EXTRACTED RECORDS below:
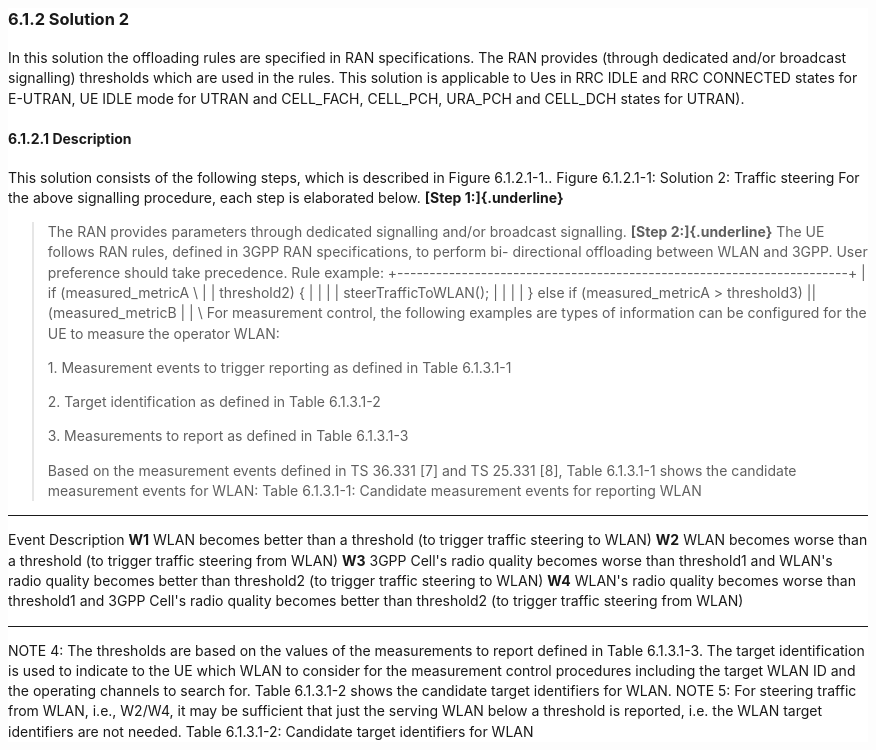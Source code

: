 ### 6.1.2 Solution 2
In this solution the offloading rules are specified in RAN specifications. The
RAN provides (through dedicated and/or broadcast signalling) thresholds which
are used in the rules.
This solution is applicable to Ues in RRC IDLE and RRC CONNECTED states for
E-UTRAN, UE IDLE mode for UTRAN and CELL_FACH, CELL_PCH, URA_PCH and CELL_DCH
states for UTRAN).
#### 6.1.2.1 Description
This solution consists of the following steps, which is described in Figure
6.1.2.1-1..
Figure 6.1.2.1-1: Solution 2: Traffic steering
For the above signalling procedure, each step is elaborated below.
**[Step 1:]{.underline}**
> The RAN provides parameters through dedicated signalling and/or broadcast
> signalling.
**[Step 2:]{.underline}**
> The UE follows RAN rules, defined in 3GPP RAN specifications, to perform bi-
> directional offloading between WLAN and 3GPP. User preference should take
> precedence.
Rule example:
+----------------------------------------------------------------------+ | if (measured_metricA \ | | threshold2) { | | | | steerTrafficToWLAN(); | | | | } else if (measured_metricA > threshold3) \|\| (measured_metricB | | \ For measurement control, the following examples are types of information can
> be configured for the UE to measure the operator WLAN:
>
> 1\. Measurement events to trigger reporting as defined in Table 6.1.3.1-1
>
> 2\. Target identification as defined in Table 6.1.3.1-2
>
> 3\. Measurements to report as defined in Table 6.1.3.1-3
>
> Based on the measurement events defined in TS 36.331 [7] and TS 25.331 [8],
> Table 6.1.3.1-1 shows the candidate measurement events for WLAN:
Table 6.1.3.1-1: Candidate measurement events for reporting WLAN
* * *
Event Description **W1** WLAN becomes better than a threshold (to trigger
traffic steering to WLAN) **W2** WLAN becomes worse than a threshold (to
trigger traffic steering from WLAN) **W3** 3GPP Cell's radio quality becomes
worse than threshold1 and WLAN's radio quality becomes better than threshold2
(to trigger traffic steering to WLAN) **W4** WLAN's radio quality becomes
worse than threshold1 and 3GPP Cell's radio quality becomes better than
threshold2 (to trigger traffic steering from WLAN)
* * *
NOTE 4: The thresholds are based on the values of the measurements to report
defined in Table 6.1.3.1-3.
The target identification is used to indicate to the UE which WLAN to consider
for the measurement control procedures including the target WLAN ID and the
operating channels to search for. Table 6.1.3.1-2 shows the candidate target
identifiers for WLAN.
NOTE 5: For steering traffic from WLAN, i.e., W2/W4, it may be sufficient that
just the serving WLAN below a threshold is reported, i.e. the WLAN target
identifiers are not needed.
Table 6.1.3.1-2: Candidate target identifiers for WLAN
End of EXTRACTED RECORDS.
• **WORK ITEM**
Your task is to write out, exactly, the line that contains "worse than threshold1 and WLAN's" and each line after it to the end of the data, with no other lines.

• **ANSWER**
worse than threshold1 and WLAN's radio quality becomes better than threshold2
(to trigger traffic steering to WLAN) **W4** WLAN's radio quality becomes
worse than threshold1 and 3GPP Cell's radio quality becomes better than
threshold2 (to trigger traffic steering from WLAN)
* * *
NOTE 4: The thresholds are based on the values of the measurements to report
defined in Table 6.1.3.1-3.
The target identification is used to indicate to the UE which WLAN to consider
for the measurement control procedures including the target WLAN ID and the
operating channels to search for. Table 6.1.3.1-2 shows the candidate target
identifiers for WLAN.
NOTE 5: For steering traffic from WLAN, i.e., W2/W4, it may be sufficient that
just the serving WLAN below a threshold is reported, i.e. the WLAN target
identifiers are not needed.
Table 6.1.3.1-2: Candidate target identifiers for WLAN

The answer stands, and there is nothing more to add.